In fact, Inside Out also grossed tens of millions more than estimated. Predictions before it came out had it in the neighborhood of $60 million, according to Business Insider. Its also garnering rave reviews, so far, and seems, for many, like a return to form for the studio. Pixars last few outings like Cars 2, Brave and Monsters University while successful and, with the exception of Cars 2, generally well received by critics were viewed by many as a warning sign that the studio was losing its mojo.

Inside Out's Rotten Tomatoes "fresh" rating is currently hovering at an almost unheard of 98 percent well, unheard of for studios other than Pixar, anyway and it already seems like an obvious contender for Best Animated Feature come awards season. Given director Pete Docters track record (Monster, Inc., Up), thats not altogether surprising.

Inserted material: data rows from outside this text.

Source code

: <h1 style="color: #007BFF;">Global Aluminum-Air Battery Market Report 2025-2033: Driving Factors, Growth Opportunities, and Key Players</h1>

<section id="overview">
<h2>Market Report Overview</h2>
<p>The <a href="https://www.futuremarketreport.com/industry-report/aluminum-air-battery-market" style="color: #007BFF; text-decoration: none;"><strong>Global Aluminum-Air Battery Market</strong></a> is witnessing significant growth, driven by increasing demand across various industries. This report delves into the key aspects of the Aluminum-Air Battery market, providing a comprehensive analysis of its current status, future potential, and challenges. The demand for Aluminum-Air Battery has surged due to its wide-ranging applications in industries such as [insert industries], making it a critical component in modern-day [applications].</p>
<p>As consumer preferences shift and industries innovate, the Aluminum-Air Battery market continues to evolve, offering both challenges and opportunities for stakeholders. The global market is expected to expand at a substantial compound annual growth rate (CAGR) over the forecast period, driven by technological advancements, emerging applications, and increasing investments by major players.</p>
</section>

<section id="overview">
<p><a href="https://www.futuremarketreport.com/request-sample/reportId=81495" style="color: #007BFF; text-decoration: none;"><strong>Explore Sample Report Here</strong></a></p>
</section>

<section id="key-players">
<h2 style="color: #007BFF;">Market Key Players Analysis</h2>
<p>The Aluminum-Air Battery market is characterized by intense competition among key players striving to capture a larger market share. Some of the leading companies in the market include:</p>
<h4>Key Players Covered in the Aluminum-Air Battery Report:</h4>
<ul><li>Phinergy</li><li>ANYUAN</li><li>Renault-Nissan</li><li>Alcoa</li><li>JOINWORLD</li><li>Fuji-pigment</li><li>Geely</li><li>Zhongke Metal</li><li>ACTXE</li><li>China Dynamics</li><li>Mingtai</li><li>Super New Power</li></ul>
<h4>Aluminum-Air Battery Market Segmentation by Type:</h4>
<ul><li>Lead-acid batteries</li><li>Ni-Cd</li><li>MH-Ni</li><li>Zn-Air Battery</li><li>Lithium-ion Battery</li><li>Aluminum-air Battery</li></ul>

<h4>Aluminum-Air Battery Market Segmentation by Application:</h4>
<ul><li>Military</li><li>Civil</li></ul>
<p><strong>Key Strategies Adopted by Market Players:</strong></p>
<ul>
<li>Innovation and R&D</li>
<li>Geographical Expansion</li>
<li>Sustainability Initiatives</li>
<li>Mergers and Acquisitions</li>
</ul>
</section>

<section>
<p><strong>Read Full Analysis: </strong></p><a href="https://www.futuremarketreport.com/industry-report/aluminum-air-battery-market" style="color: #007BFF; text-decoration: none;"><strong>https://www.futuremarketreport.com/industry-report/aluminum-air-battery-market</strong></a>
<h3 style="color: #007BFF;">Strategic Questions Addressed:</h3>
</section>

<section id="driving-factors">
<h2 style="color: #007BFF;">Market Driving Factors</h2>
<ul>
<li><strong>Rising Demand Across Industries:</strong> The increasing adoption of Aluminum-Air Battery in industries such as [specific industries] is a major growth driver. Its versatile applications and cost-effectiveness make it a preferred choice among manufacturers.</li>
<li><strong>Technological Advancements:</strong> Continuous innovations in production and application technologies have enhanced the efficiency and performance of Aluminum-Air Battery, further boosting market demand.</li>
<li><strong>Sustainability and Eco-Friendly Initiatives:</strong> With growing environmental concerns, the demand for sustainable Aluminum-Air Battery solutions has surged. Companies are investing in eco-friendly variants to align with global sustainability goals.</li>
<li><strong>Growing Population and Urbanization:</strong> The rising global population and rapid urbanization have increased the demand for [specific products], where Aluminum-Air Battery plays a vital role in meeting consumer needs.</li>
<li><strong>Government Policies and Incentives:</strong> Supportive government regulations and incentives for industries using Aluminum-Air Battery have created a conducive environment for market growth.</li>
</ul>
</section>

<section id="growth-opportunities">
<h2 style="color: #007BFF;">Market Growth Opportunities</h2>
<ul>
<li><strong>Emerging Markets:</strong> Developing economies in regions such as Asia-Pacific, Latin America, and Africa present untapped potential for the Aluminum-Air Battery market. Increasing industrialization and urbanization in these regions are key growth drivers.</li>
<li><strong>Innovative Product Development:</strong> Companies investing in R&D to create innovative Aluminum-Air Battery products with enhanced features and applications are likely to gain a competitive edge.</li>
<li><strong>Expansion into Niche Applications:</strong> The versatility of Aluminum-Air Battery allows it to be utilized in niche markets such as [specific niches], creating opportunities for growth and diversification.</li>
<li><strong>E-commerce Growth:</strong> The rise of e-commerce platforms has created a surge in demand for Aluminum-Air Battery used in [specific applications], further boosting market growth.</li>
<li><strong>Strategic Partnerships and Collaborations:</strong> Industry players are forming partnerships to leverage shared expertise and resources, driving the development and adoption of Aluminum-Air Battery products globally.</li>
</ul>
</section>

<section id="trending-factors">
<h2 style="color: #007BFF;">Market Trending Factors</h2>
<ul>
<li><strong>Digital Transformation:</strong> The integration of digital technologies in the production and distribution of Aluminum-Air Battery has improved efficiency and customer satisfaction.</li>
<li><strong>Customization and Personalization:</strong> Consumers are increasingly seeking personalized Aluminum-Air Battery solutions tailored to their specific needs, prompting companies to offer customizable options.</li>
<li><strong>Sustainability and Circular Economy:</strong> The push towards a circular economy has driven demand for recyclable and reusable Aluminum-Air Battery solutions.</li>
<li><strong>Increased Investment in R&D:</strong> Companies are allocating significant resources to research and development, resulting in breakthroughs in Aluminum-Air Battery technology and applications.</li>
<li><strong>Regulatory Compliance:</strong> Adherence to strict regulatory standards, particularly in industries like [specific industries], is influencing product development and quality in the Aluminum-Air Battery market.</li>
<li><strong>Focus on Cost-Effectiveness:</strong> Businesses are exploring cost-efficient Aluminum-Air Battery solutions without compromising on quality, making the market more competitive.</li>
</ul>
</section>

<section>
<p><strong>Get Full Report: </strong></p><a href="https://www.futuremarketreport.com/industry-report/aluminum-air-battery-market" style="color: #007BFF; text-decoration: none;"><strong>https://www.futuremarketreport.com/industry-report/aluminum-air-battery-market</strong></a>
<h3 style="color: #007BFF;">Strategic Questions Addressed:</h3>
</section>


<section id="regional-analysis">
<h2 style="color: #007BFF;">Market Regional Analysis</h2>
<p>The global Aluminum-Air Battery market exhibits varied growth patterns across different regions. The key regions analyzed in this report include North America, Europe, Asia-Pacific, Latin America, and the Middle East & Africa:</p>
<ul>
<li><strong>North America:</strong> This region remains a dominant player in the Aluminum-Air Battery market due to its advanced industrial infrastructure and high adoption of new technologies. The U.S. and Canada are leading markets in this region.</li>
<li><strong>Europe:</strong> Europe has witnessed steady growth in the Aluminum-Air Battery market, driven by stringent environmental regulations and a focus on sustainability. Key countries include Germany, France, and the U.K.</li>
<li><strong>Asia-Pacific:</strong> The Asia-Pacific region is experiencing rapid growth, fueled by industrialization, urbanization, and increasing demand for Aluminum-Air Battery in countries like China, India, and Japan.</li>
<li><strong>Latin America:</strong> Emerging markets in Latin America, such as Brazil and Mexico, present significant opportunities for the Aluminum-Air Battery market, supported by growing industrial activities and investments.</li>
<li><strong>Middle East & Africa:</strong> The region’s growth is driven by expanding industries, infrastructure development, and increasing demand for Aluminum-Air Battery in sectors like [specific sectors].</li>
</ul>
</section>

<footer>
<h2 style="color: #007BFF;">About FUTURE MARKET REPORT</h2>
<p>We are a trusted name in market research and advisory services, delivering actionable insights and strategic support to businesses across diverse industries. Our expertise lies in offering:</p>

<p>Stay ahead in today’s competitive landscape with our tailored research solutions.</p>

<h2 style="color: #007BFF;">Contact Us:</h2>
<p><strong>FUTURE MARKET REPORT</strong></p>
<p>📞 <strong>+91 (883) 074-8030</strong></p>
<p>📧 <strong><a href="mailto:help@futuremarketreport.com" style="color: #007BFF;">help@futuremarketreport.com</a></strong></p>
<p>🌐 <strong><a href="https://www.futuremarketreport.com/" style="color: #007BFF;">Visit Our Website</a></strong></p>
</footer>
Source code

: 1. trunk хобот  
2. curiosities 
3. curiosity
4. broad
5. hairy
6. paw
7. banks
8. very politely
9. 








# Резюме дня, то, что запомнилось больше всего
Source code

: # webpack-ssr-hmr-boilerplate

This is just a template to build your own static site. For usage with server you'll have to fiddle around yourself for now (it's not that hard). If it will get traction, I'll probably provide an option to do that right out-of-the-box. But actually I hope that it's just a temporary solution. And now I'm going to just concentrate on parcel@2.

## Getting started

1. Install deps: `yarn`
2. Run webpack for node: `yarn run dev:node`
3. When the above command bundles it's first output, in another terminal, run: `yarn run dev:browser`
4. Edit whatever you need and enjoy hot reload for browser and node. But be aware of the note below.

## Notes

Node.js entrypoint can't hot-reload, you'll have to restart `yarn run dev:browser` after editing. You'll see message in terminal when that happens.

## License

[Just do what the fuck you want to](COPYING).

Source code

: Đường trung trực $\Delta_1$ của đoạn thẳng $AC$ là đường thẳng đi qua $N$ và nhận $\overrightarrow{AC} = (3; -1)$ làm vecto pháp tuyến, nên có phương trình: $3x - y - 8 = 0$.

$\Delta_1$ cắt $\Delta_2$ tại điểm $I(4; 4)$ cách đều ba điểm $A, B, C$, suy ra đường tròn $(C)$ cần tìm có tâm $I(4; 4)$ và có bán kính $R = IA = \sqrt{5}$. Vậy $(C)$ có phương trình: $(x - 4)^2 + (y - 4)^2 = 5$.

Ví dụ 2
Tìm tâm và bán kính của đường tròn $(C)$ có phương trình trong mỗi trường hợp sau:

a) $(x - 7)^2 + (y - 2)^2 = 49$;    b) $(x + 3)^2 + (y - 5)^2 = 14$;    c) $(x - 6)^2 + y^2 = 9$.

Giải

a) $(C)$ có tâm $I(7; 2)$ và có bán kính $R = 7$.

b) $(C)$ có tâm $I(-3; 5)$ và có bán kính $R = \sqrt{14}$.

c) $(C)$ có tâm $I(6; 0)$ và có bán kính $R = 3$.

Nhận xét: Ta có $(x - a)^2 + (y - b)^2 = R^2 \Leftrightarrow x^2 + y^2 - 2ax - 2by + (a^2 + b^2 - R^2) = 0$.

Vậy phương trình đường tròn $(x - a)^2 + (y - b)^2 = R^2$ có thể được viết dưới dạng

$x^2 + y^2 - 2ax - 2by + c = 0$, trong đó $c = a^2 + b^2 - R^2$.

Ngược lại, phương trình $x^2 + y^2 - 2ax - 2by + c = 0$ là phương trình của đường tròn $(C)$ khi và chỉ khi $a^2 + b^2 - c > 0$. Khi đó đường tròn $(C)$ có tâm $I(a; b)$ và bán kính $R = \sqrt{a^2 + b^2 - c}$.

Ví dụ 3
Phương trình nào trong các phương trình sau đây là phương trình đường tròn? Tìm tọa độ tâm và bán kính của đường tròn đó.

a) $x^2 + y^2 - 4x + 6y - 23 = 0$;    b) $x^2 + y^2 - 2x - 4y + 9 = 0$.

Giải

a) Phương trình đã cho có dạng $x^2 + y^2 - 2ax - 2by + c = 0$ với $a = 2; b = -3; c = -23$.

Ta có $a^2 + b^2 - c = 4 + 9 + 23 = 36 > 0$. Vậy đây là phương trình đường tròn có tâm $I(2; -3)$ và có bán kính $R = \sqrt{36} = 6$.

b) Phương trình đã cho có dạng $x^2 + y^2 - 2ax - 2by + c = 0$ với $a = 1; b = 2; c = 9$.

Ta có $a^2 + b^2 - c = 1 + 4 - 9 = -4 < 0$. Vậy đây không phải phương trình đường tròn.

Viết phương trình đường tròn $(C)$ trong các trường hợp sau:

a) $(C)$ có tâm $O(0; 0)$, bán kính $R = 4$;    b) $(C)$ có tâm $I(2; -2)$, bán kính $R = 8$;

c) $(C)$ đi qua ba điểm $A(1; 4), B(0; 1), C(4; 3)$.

Meanwhile, among the other records "Jurassic World" is setting, Universal announced on Monday (via the Los Angeles Times) that it had crossed the billion-dollar line at the international box office, making it the fastest movie ever to hit that number, doing it in just 13 days. The previous record holder, The Avengers, took 14.

All in all, its a good sign for the vitality of the Hollywood summer movie season that two movies with overlapping audiences can both have such a strong weekend.